* INSTRUCTIONS FOR THE TASK *
Pick each line that has "user" out of the records.

* PROVIDED RECORDS *
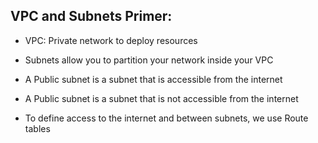 ## VPC and Subnets Primer:

- VPC: Private network to deploy resources

- Subnets allow you to partition your network inside your VPC

- A Public subnet is a subnet that is accessible from the internet

- A Public subnet is a subnet that is not accessible from the internet

- To define access to the internet and between subnets, we use Route tables
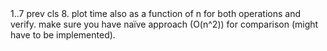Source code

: <continuation from last week>
1..7 prev cls
8. plot time also as a function of n for both operations and verify. make sure you have naïve approach (O(n^2)) for comparison (might have to be implemented).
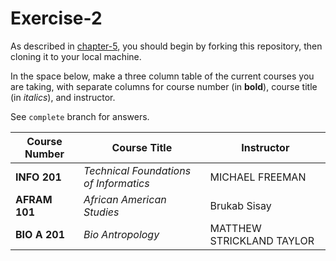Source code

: # Exercise-2

As described in [chapter-5](https://info201-s17.github.io/book/introduction-to-git-and-github.html), you should begin by forking this repository, then cloning it to your local machine.

In the space below, make a three column table of the current courses you are taking, with separate columns for course number (in **bold**), course title (in _italics_), and instructor.

See `complete` branch for answers.

 | Course Number | Course Title | Instructor |
 | --------------- | ----------------------------------------|-----------------|
 | **INFO 201**    | *Technical Foundations of Informatics*  | MICHAEL FREEMAN |
 | **AFRAM 101**   | *African American Studies*              | Brukab Sisay |   
 | **BIO A 201**   | *Bio Antropology*                       | MATTHEW STRICKLAND TAYLOR |

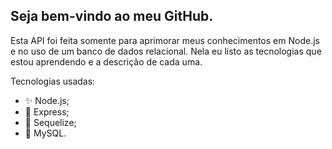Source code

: ## Seja bem-vindo ao meu GitHub.

Esta API foi feita somente para aprimorar meus conhecimentos em Node.js e no uso de um banco de dados relacional. Nela eu listo as tecnologias que estou aprendendo e a descrição de cada uma.

Tecnologias usadas:
- ✨ Node.js;
- 🌟 Express;
- 🎉 Sequelize;
- 🎈 MySQL.


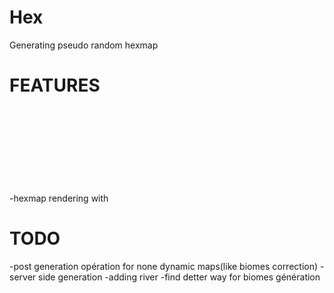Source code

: Hex
===

Generating pseudo random hexmap

FEATURES
====

-hexmap rendering with <svg> with d3.js
-PRNG with alea.js
-noise with simplex-noise.js
-shape with NURBS(three.js),layering NURBS of differente size(2^) to produce better shape
-biomes(elevation/humidity)

TODO
===

-post generation opération for none dynamic maps(like biomes correction)
-server side generation
-adding river
-find detter way for biomes génération
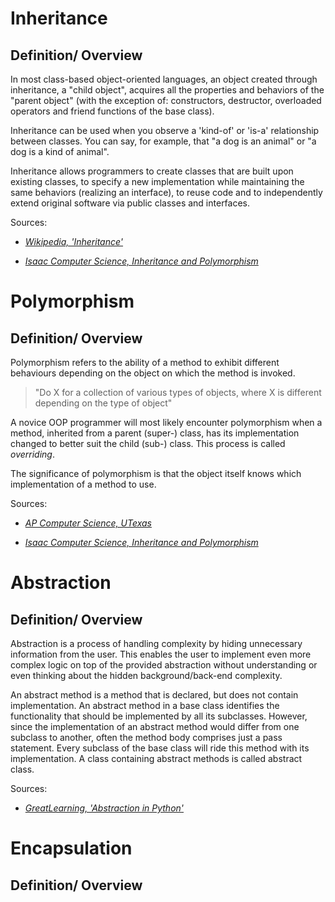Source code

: # Inheritance

## Definition/ Overview
 In most class-based object-oriented languages, an object created through inheritance, a "child object", acquires all the properties and behaviors of the "parent object" (with the exception of: constructors, destructor, overloaded operators and friend functions of the base class). 

 Inheritance can be used when you observe a 'kind-of' or 'is-a' relationship between classes. You can say, for example, that "a dog is an animal" or "a dog is a kind of animal".
 
 Inheritance allows programmers to create classes that are built upon existing classes, to specify a new implementation while maintaining the same behaviors (realizing an interface), to reuse code and to independently extend original software via public classes and interfaces.

Sources:

 - _[Wikipedia, 'Inheritance'](https://en.wikipedia.org/wiki/Inheritance_(object-oriented_programming))_

 - _[Isaac Computer Science, Inheritance and Polymorphism](https://isaaccomputerscience.org/concepts/prog_oop_inheritance_polymorphism?examBoard=all&stage=all)_

# Polymorphism

## Definition/ Overview
Polymorphism refers to the ability of a method to exhibit different behaviours depending on the object on which the method is invoked.

> "Do X for a collection of various types of objects, where X is different depending on the type of object"

A novice OOP programmer will most likely encounter polymorphism when a method, inherited from a parent (super-) class, has its implementation changed to better suit the child (sub-) class. This process is called *overriding*.

The significance of polymorphism is that the object itself knows which implementation of a method to use.


Sources:

 - _[AP Computer Science, UTexas](https://www.cs.utexas.edu/~scottm/ap/pasadena/APinheritanceInterfacesPoly.pdf)_

 - _[Isaac Computer Science, Inheritance and Polymorphism](https://isaaccomputerscience.org/concepts/prog_oop_inheritance_polymorphism?examBoard=all&stage=all)_


# Abstraction

## Definition/ Overview

Abstraction is a process of handling complexity by hiding unnecessary information from the user. This enables the user to implement even more complex logic on top of the provided abstraction without understanding or even thinking about the hidden background/back-end complexity.

An abstract method is a method that is declared, but does not contain implementation. An abstract method in a base class identifies the functionality that should be implemented by all its subclasses. However, since the implementation of an abstract method would differ from one subclass to another, often the method body comprises just a pass statement. Every subclass of the base class will ride this method with its implementation. A class containing abstract methods is called abstract class.

Sources:

 - _[GreatLearning, 'Abstraction in Python'](https://www.mygreatlearning.com/blog/abstraction-in-python/)_


# Encapsulation

## Definition/ Overview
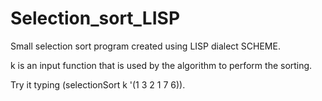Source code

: # Selection_sort_LISP
Small selection sort program created using LISP dialect SCHEME.

k is an input function that is used by the algorithm to perform the sorting.

Try it typing (selectionSort k '(1 3 2 1 7 6)).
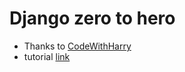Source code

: # Django zero to hero
- Thanks to [CodeWithHarry](https://www.youtube.com/@CodeWithHarry)
- tutorial [link](https://www.youtube.com/watch?v=5BDgKJFZMl8&list=PLu0W_9lII9ah7DDtYtflgwMwpT3xmjXY9&index=1)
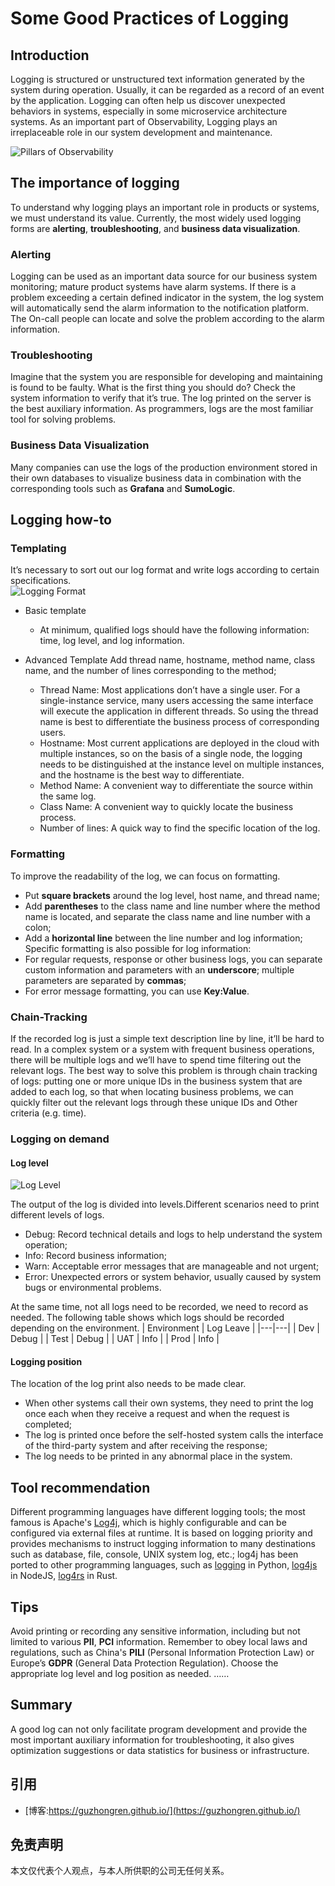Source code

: # Some Good Practices of Logging

## Introduction

Logging is structured or unstructured text information generated by the system during operation. Usually, it can be regarded as a record of an event by the application. Logging can often help us discover unexpected behaviors in systems, especially in some microservice architecture systems. As an important part of Observability, Logging plays an irreplaceable role in our system development and maintenance.

<img src='https://cdn.jsdelivr.net/gh/guzhongren/picx-images-hosting@master/Software-Engineering/Observability/01.Pillars-of-Observability.drawio.5ewrap798t40.webp' alt='Pillars of Observability' style="clear: both; display: block; margin: auto;" />

## The importance of logging

To understand why logging plays an important role in products or systems, we must understand its value. Currently, the most widely used logging forms are **alerting**, **troubleshooting**, and **business data visualization**.

### Alerting

Logging can be used as an important data source for our business system monitoring; mature product systems have alarm systems. If there is a problem exceeding a certain defined indicator in the system, the log system will automatically send the alarm information to the notification platform. The On-call people can locate and solve the problem according to the alarm information.

### Troubleshooting
Imagine that the system you are responsible for developing and maintaining is found to be faulty. What is the first thing you should do? Check the system information to verify that it’s true. The log printed on the server  is the best auxiliary information. As programmers, logs are the most familiar tool for solving problems.

### Business Data Visualization
Many companies can use the logs of the production environment stored in their own databases to visualize business data in combination with the corresponding tools such as **Grafana** and **SumoLogic**.

## Logging how-to

### Templating

It’s necessary to sort out our log format and write logs according to certain specifications.
<img src='https://cdn.jsdelivr.net/gh/guzhongren/picx-images-hosting@master/Software-Engineering/Observability/Logging/logging.25uhyh14zi2o.webp' alt='Logging Format' style="clear: both; display: block; margin: auto;" />
- Basic template
  - At minimum, qualified logs should have the following information: time, log level, and log information.

- Advanced Template
	Add thread name, hostname, method name, class name, and the number of lines corresponding to the method;
  - Thread Name: Most applications don’t have a single user. For a single-instance service, many users accessing the same interface will execute the application in different threads. So using the thread name is best to differentiate the business process of corresponding users.
  - Hostname: Most current applications are deployed in the cloud with multiple instances, so on the basis of a single node, the logging needs to be distinguished at the instance level on multiple instances, and the hostname is the best way to differentiate.
  - Method Name: A convenient way to differentiate the source within the same log.
  - Class Name:  A convenient way to quickly locate the business process.
  - Number of lines: A quick way to find the specific location of the log.

### Formatting

To improve the readability of the log, we can focus on formatting.
  - Put **square brackets** around the log level, host name, and thread name;
  - Add **parentheses** to the class name and line number where the method name is located, and separate the class name and line number with a colon;
  - Add a **horizontal line** between the line number and log information;
Specific formatting is also possible for log information:
  - For regular requests, response or other business logs, you can separate custom information and parameters with an **underscore**; multiple parameters are separated by **commas**;
  - For error message formatting, you can use **Key:Value**.
### Chain-Tracking

If the recorded log is just a simple text description line by line, it’ll be hard to read. In a complex system or a system with frequent business operations, there will be multiple logs and we’ll have to spend time filtering out the relevant logs. The best way to solve this problem is through chain tracking of logs: putting one or more unique IDs in the business system that are added to each log, so that when locating business problems, we can quickly filter out the relevant logs through these unique IDs and Other criteria (e.g. time).

### Logging on demand

#### Log level

<img src='https://cdn.jsdelivr.net/gh/guzhongren/picx-images-hosting@master/Software-Engineering/Observability/Logging/Log-level.1p6czhkrcnr4.webp' alt='Log Level' style="clear: both; display: block; margin: auto;" />

The output of the log is divided into levels.Different scenarios need to print different levels of logs.
  - Debug: Record technical details and logs to help understand the system operation;
  - Info: Record business information;
  - Warn: Acceptable error messages that are manageable and not urgent;
  - Error: Unexpected errors or system behavior, usually caused by system bugs or environmental problems.

At the same time, not all logs need to be recorded, we need to record as needed. The following table shows which logs should be recorded depending on the environment.
| Environment | Log Leave |
|---|---|
| Dev | Debug |
| Test | Debug |
| UAT | Info |
| Prod | Info |

#### Logging position

The location of the log print also needs to be made clear.
  - When other systems call their own systems, they need to print the log once each when they receive a request and when the request is completed;
  - The log is printed once before the self-hosted system calls the interface of the third-party system and after receiving the response;
  - The log needs to be printed in any abnormal place in the system.

## Tool recommendation

Different programming languages have different logging tools; the most famous is Apache's [Log4j](https://logging.apache.org/log4j), which is highly configurable and can be configured via external files at runtime. It is based on logging priority and provides mechanisms to instruct logging information to many destinations such as database, file, console, UNIX system log, etc.; log4j has been ported to other programming languages, such as [logging](https://docs.python.org/3/library/logging.html) in Python, [log4js](https://www.npmjs.com/package/log4js) in NodeJS, [log4rs](https://crates.io/crates/log4rs) in Rust.

## Tips

Avoid printing or recording any sensitive information, including but not limited to various **PII**, **PCI** information. Remember to obey local laws and regulations, such as China's **PILI** (Personal Information Protection Law) or Europe’s **GDPR** (General Data Protection Regulation). Choose the appropriate log level and log position as needed.
……

## Summary

A good log can not only facilitate program development and provide the most important auxiliary information for troubleshooting, it also gives optimization suggestions or data statistics for business or infrastructure.


## 引用

* [博客:https://guzhongren.github.io/](https://guzhongren.github.io/)

## 免责声明

本文仅代表个人观点，与本人所供职的公司无任何关系。

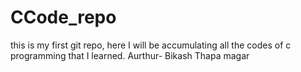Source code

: # CCode_repo
this is my first git repo, here I will be accumulating all the codes of c programming that I learned. 
<be>
Aurthur- Bikash Thapa magar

* RESPONSE AREA *
Abstraction is a process of handling complexity by hiding unnecessary information from the user. This enables the user to implement even more complex logic on top of the provided abstraction without understanding or even thinking about the hidden background/back-end complexity.
  - Thread Name: Most applications don’t have a single user. For a single-instance service, many users accessing the same interface will execute the application in different threads. So using the thread name is best to differentiate the business process of corresponding users.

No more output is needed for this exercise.